Clinton has between a 65 to 86% chance of winning. A month ago, she had around an 85% of winning.
It’s all about swing states. Florida, Ohio, North Carolina, Iowa, Arizona, Nevada and New Hampshire re all in this category. Florida is likely the most important of the seven, as it has the most electoral votes. It looked like polls were showing it to “lean Democrat” but now, it’s really anyone’s guess. North Carolina is another solid toss-up after being leaning Democrat in a number of polls.
I feel the best statewide polls is where the candidate’s lead margin (lead over the next candidate) consistently beats the margin of error. The margin of error is related to the number of people polled.
Look at North Carolina. In the 4-way race polls since August 4, Clinton won in two polls, and Trump won in two polls. But, the lead margins are all equal to or less than the error of margin. So, anyway you look at it, NC is a solid tossup.
It would be assume that Jill Stein of the Green party is taking votes away from Hillary Clinton. Stein is not going to win any state nor will Gary Johnson, the Libertarian candidate. Both candidates are attacking both Clinton and Trump, as establishment candidates, so their overall effect is hard to factor in. Polling was so much more consistent when it was just 2 candidates.
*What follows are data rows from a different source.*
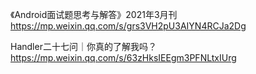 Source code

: 


《Android面试题思考与解答》2021年3月刊
https://mp.weixin.qq.com/s/grs3VH2pU3AIYN4RCJa2Dg

Handler二十七问｜你真的了解我吗？
https://mp.weixin.qq.com/s/63zHksIEEgm3PFNLtxIUrg
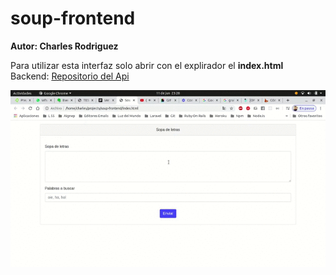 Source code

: # soup-frontend
**Autor: Charles Rodriguez**

Para utilizar esta interfaz solo abrir con el explirador el **index.html**
<br>
Backend: [Repositorio del Api](https://github.com/charlescart/soup-api)
>
![](https://raw.githubusercontent.com/charlescart/soup-frontend/master/example.gif)
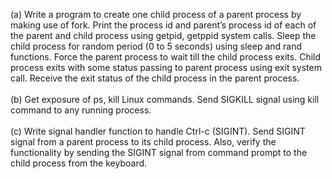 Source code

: (a) Write a program to create one child process of a parent process by making use of fork. Print the process id and parent’s process id of each of the parent and child process using getpid, getppid system calls. Sleep the child process for random period (0 to 5 seconds) using sleep and rand functions. Force the parent process to wait till the child process exits. Child process exits with some status passing to parent process using exit system call. Receive the exit status of the child process in the parent process.<br/><br/>
(b) Get exposure of ps, kill Linux commands. Send SIGKILL signal using kill command to any running process.<br/><br/>
(c) Write signal handler function to handle Ctrl-c (SIGINT). Send SIGINT signal from a parent process to its child process. Also, verify the functionality by sending the SIGINT signal from command prompt to the child process from the keyboard.

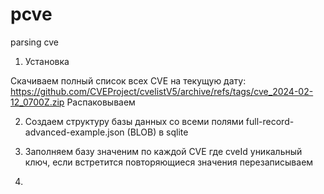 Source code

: # pcve
parsing cve

1) Установка

 Скачиваем полный список всех CVE на текущую дату: 
 https://github.com/CVEProject/cvelistV5/archive/refs/tags/cve_2024-02-12_0700Z.zip
 Распаковываем

2) Создаем структуру базы данных со всеми полями full-record-advanced-example.json (BLOB) в sqlite 
3) Заполняем базу значеним по каждой CVE где cveId уникальный ключ, если встретится повторяющиеся значения перезаписываем

4) 
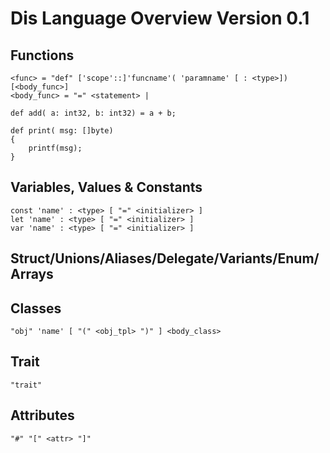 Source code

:# Dis Language Overview Version 0.1


## Functions

	<func> = "def" ['scope'::]'funcname'( 'paramname' [ : <type>]) [<body_func>]
	<body_func> = "=" <statement> | 

	def add( a: int32, b: int32) = a + b;

	def print( msg: []byte) 
	{
		printf(msg);
	}

## Variables, Values & Constants

	const 'name' : <type> [ "=" <initializer> ]
	let 'name' : <type> [ "=" <initializer> ]
	var 'name' : <type> [ "=" <initializer> ]


## Struct/Unions/Aliases/Delegate/Variants/Enum/Arrays


## Classes
	
	"obj" 'name' [ "(" <obj_tpl> ")" ] <body_class>

## Trait
	"trait"

## Attributes

	"#" "[" <attr> "]"






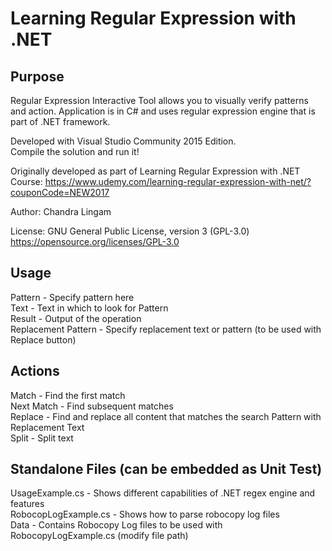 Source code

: # Learning Regular Expression with .NET
## Purpose
Regular Expression Interactive Tool allows you to visually verify patterns and action.
Application is in C# and uses regular expression engine that is part of .NET framework.

Developed with Visual Studio Community 2015 Edition.  
Compile the solution and run it!

Originally developed as part of Learning Regular Expression with .NET Course: https://www.udemy.com/learning-regular-expression-with-net/?couponCode=NEW2017

Author: Chandra Lingam

License: GNU General Public License, version 3 (GPL-3.0) https://opensource.org/licenses/GPL-3.0


## Usage
Pattern - Specify pattern here  
Text - Text in which to look for Pattern  
Result - Output of the operation  
Replacement Pattern - Specify replacement text or pattern (to be used with Replace button)  


## Actions
Match - Find the first match  
Next Match - Find subsequent matches  
Replace - Find and replace all content that matches the search Pattern with Replacement Text  
Split - Split text  


## Standalone Files (can be embedded as Unit Test)
UsageExample.cs - Shows different capabilities of .NET regex engine and features  
RobocopLogExample.cs - Shows how to parse robocopy log files  
Data - Contains Robocopy Log files to be used with RobocopyLogExample.cs (modify file path)  
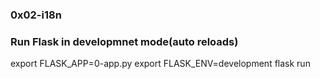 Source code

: ### 0x02-i18n



### Run Flask in developmnet mode(auto reloads)
export FLASK_APP=0-app.py
export FLASK_ENV=development
flask run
Another ways polls differ is whether just registered votes or all likely voters are included. I tend to favor the likely voter polls, but with many polling groups, they may have difficulty with a consistent manner to determine who is likely to vote.
Trump has in the last couple of weeks gotten the most nationwide television coverage, which I think has help him If he can continue the trend, it might be a close election.